Collection entries
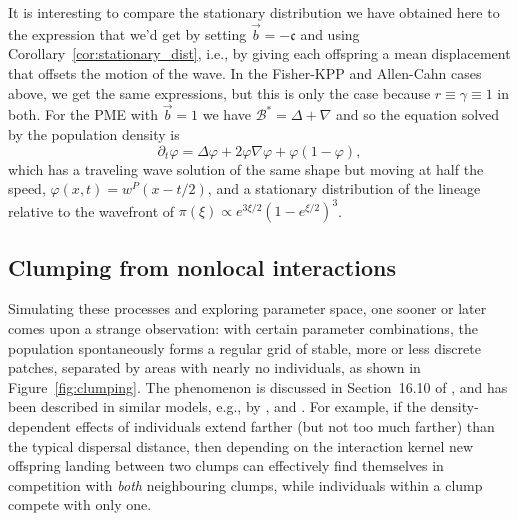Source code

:\documentclass[12pt]{article}
\newcommand{\grad}{\nabla}
\newcommand{\DG}{\mathcal{B}}  %
\newcommand{\meanq}{\vec b}    %
\newcommand{\wavespeed}{\mathfrak{c}}    %
\newcommand{\Lgen}{\mathcal{L}}    %
\newcommand{\comment}[1]{{\color{blue} \it #1}}
\numberwithin{equation}{section}
\begin{document}
It is interesting to compare the stationary distribution we have obtained here
to the expression that we'd get by setting $\meanq = -\wavespeed$
and using Corollary~\ref{cor:stationary_dist},
i.e., by giving each offspring a mean displacement that offsets the motion of the wave.
In the Fisher-KPP and Allen-Cahn cases above, we get the same expressions,
but this is only the case because $r\equiv\gamma\equiv1$ in both.
For the PME with $\meanq = 1$ we have $\DG^* = \Delta + \grad$ 
and so the equation solved by the population density is
$$
    \partial_t \varphi = \Delta \varphi + 2 \varphi \grad \varphi + \varphi (1 - \varphi) ,
$$
which has a traveling wave solution of the same shape but moving at half the speed,
$\varphi(x,t) = w^{P}(x-t/2)$,
and a stationary distribution of the lineage relative to the wavefront of
$\pi(\xi) \propto e^{3\xi/2} (1 - e^{\xi/2})^3$.



\subsection{Clumping from nonlocal interactions}

Simulating these processes and exploring parameter space,
one sooner or later comes upon a strange observation:
with certain parameter combinations, the population spontaneously forms a regular grid
of stable, more or less discrete patches, separated by areas with nearly no individuals,
as shown in Figure~\ref{fig:clumping}.
The phenomenon is discussed in Section~16.10 of \citet{haller2022evolutionary},
and has been described in similar models, e.g.,
by \citet{britton1990spatial,sasaki1997clumped,hernandezgarcia2004clustering,young2001reproductive}, and \citet{berestycki2009nonlocal}.
For example, if the density-dependent effects of individuals extend farther (but not too much farther)
than the typical dispersal distance,
then depending on the interaction kernel
new offspring landing between two clumps
can effectively find themselves in competition with 
\emph{both} neighbouring clumps,
while individuals within a clump compete with only one.
\end{document}
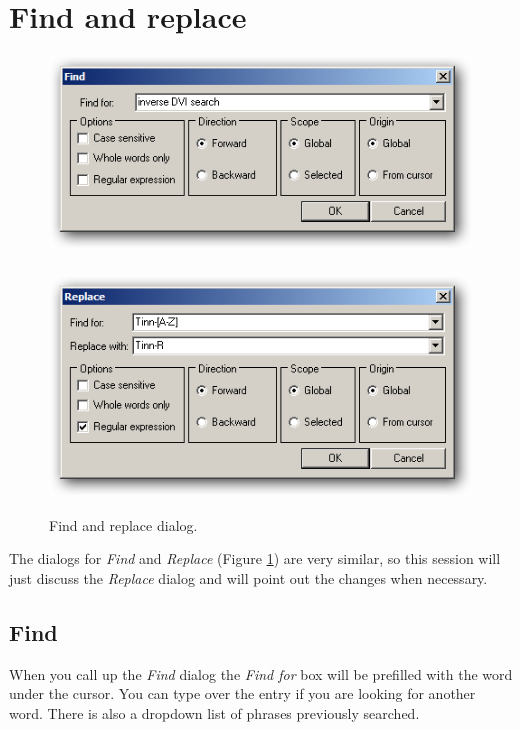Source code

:
\hypertarget{working_findreplace}{}
\section{Find and replace}

\begin{figure}[h!]
  \includegraphics[scale=0.35]{./res/find.png}~~
  \includegraphics[scale=0.35]{./res/replace.png}\\
  \caption{Find and replace dialog.}
  \label{fig:find_replace}
\end{figure}

The dialogs for \textit{Find}
and \textit{Replace}
(Figure \ref{fig:find_replace})
are very similar, so this session will just discuss the \textit{Replace} dialog
and will point out the changes when necessary.


\subsection{Find}

When you call up the \textit{Find} dialog
the \textit{Find for} box will be
prefilled with the word under the cursor. You can type over the entry if you
are looking for another word. There is also a dropdown list of phrases
previously searched.


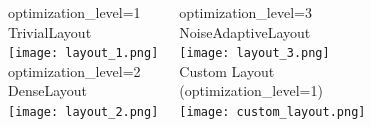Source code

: \documentclass[aspectratio=169,11pt,hyperref={colorlinks=true}]{beamer}
\begin{document}
\begin{frame}
    \begin{columns}
            \centering
            optimization\_level=1\\
            TrivialLayout\\
            \texttt{[image: layout\_1.png]}\\
            optimization\_level=2\\
            DenseLayout\\
            \texttt{[image: layout\_2.png]}

            \centering
            optimization\_level=3\\
            NoiseAdaptiveLayout\\
            \texttt{[image: layout\_3.png]}\\
            Custom Layout\\
            (optimization\_level=1)\\
            \texttt{[image: custom\_layout.png]}
    \end{columns}
\end{frame}
\end{document}
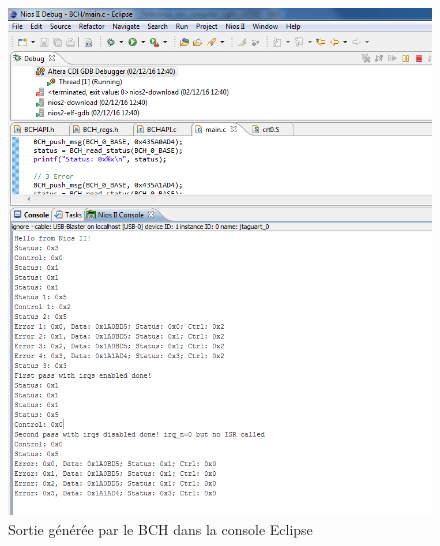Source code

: \documentclass[a4paper, 11pt, svgnames]{report}
\begin{document}
        \begin{figure}[H]
            \centering
            \includegraphics[width=\textwidth]{./images/bch_output}
            \caption{Sortie générée par le BCH dans la console Eclipse}
            \label{fig:bch_output}
        \end{figure}
\end{document}
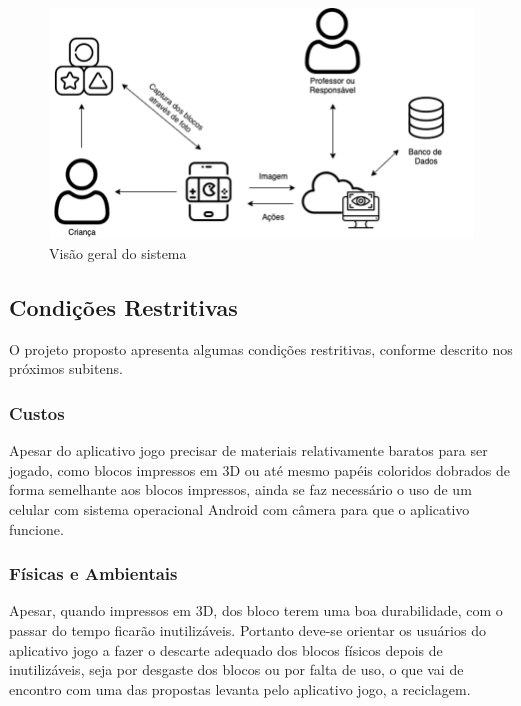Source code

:     \begin{figure}[H]
        \caption{Visão geral do sistema}
        \begin{center}
            \includegraphics[width=\linewidth]{Imagens/cap3/diagrama_blocos.png}
        \end{center}
        \label{figura:diagrama_blocos}
    \end{figure}
    
    \subsection{Condições Restritivas}
    O projeto proposto apresenta algumas condições restritivas, conforme descrito
    nos próximos subitens.

        \subsubsection{Custos}
        Apesar do aplicativo jogo precisar de materiais relativamente baratos para ser jogado, como blocos impressos em 3D ou até mesmo papéis coloridos dobrados de forma semelhante aos blocos impressos, ainda se faz necessário o uso de um celular com sistema operacional Android com câmera para que o aplicativo funcione. 
            
        \subsubsection{Físicas e Ambientais}
        Apesar, quando impressos em 3D, dos bloco terem uma boa durabilidade, com o passar do tempo ficarão inutilizáveis. Portanto deve-se orientar os usuários do aplicativo jogo a fazer o descarte adequado dos blocos físicos depois de inutilizáveis, seja por desgaste dos blocos ou por falta de uso, o que vai de encontro com uma das propostas levanta pelo aplicativo jogo, a reciclagem.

What is expected —
Without the pictures, restate all of the entries word for word.

Response area —
Source code

:\documentclass[12pt]{article}
\newcommand{\grad}{\nabla}
\newcommand{\DG}{\mathcal{B}}  %
\newcommand{\meanq}{\vec b}    %
\newcommand{\wavespeed}{\mathfrak{c}}    %
\newcommand{\Lgen}{\mathcal{L}}    %
\newcommand{\comment}[1]{{\color{blue} \it #1}}
\numberwithin{equation}{section}
\begin{document}
It is interesting to compare the stationary distribution we have obtained here
to the expression that we'd get by setting $\meanq = -\wavespeed$
and using Corollary~\ref{cor:stationary_dist},
i.e., by giving each offspring a mean displacement that offsets the motion of the wave.
In the Fisher-KPP and Allen-Cahn cases above, we get the same expressions,
but this is only the case because $r\equiv\gamma\equiv1$ in both.
For the PME with $\meanq = 1$ we have $\DG^* = \Delta + \grad$ 
and so the equation solved by the population density is
$$
    \partial_t \varphi = \Delta \varphi + 2 \varphi \grad \varphi + \varphi (1 - \varphi) ,
$$
which has a traveling wave solution of the same shape but moving at half the speed,
$\varphi(x,t) = w^{P}(x-t/2)$,
and a stationary distribution of the lineage relative to the wavefront of
$\pi(\xi) \propto e^{3\xi/2} (1 - e^{\xi/2})^3$.



\subsection{Clumping from nonlocal interactions}

Simulating these processes and exploring parameter space,
one sooner or later comes upon a strange observation:
with certain parameter combinations, the population spontaneously forms a regular grid
of stable, more or less discrete patches, separated by areas with nearly no individuals,
as shown in Figure~\ref{fig:clumping}.
The phenomenon is discussed in Section~16.10 of \citet{haller2022evolutionary},
and has been described in similar models, e.g.,
by \citet{britton1990spatial,sasaki1997clumped,hernandezgarcia2004clustering,young2001reproductive}, and \citet{berestycki2009nonlocal}.
For example, if the density-dependent effects of individuals extend farther (but not too much farther)
than the typical dispersal distance,
then depending on the interaction kernel
new offspring landing between two clumps
can effectively find themselves in competition with 
\emph{both} neighbouring clumps,
while individuals within a clump compete with only one.
\end{document}
Source code

:
\hypertarget{working_findreplace}{}
\section{Find and replace}

\begin{figure}[h!]
  \includegraphics[scale=0.35]{./res/find.png}~~
  \includegraphics[scale=0.35]{./res/replace.png}\\
  \caption{Find and replace dialog.}
  \label{fig:find_replace}
\end{figure}

The dialogs for \textit{Find}
and \textit{Replace}
(Figure \ref{fig:find_replace})
are very similar, so this session will just discuss the \textit{Replace} dialog
and will point out the changes when necessary.


\subsection{Find}

When you call up the \textit{Find} dialog
the \textit{Find for} box will be
prefilled with the word under the cursor. You can type over the entry if you
are looking for another word. There is also a dropdown list of phrases
previously searched.


Source code

: \documentclass[aspectratio=169,11pt,hyperref={colorlinks=true}]{beamer}
\begin{document}
\begin{frame}
    \begin{columns}
            \centering
            optimization\_level=1\\
            TrivialLayout\\
            \texttt{[image: layout\_1.png]}\\
            optimization\_level=2\\
            DenseLayout\\
            \texttt{[image: layout\_2.png]}

            \centering
            optimization\_level=3\\
            NoiseAdaptiveLayout\\
            \texttt{[image: layout\_3.png]}\\
            Custom Layout\\
            (optimization\_level=1)\\
            \texttt{[image: custom\_layout.png]}
    \end{columns}
\end{frame}
\end{document}
Source code

: \documentclass[a4paper, 11pt, svgnames]{report}
\begin{document}
        \begin{figure}[H]
            \centering
            \includegraphics[width=\textwidth]{./images/bch_output}
            \caption{Sortie générée par le BCH dans la console Eclipse}
            \label{fig:bch_output}
        \end{figure}
\end{document}
Source code

:     \begin{figure}[H]
        \caption{Visão geral do sistema}
        \begin{center}
            \includegraphics[width=\linewidth]{Imagens/cap3/diagrama_blocos.png}
        \end{center}
        \label{figura:diagrama_blocos}
    \end{figure}
    
    \subsection{Condições Restritivas}
    O projeto proposto apresenta algumas condições restritivas, conforme descrito
    nos próximos subitens.

        \subsubsection{Custos}
        Apesar do aplicativo jogo precisar de materiais relativamente baratos para ser jogado, como blocos impressos em 3D ou até mesmo papéis coloridos dobrados de forma semelhante aos blocos impressos, ainda se faz necessário o uso de um celular com sistema operacional Android com câmera para que o aplicativo funcione. 
            
        \subsubsection{Físicas e Ambientais}
        Apesar, quando impressos em 3D, dos bloco terem uma boa durabilidade, com o passar do tempo ficarão inutilizáveis. Portanto deve-se orientar os usuários do aplicativo jogo a fazer o descarte adequado dos blocos físicos depois de inutilizáveis, seja por desgaste dos blocos ou por falta de uso, o que vai de encontro com uma das propostas levanta pelo aplicativo jogo, a reciclagem.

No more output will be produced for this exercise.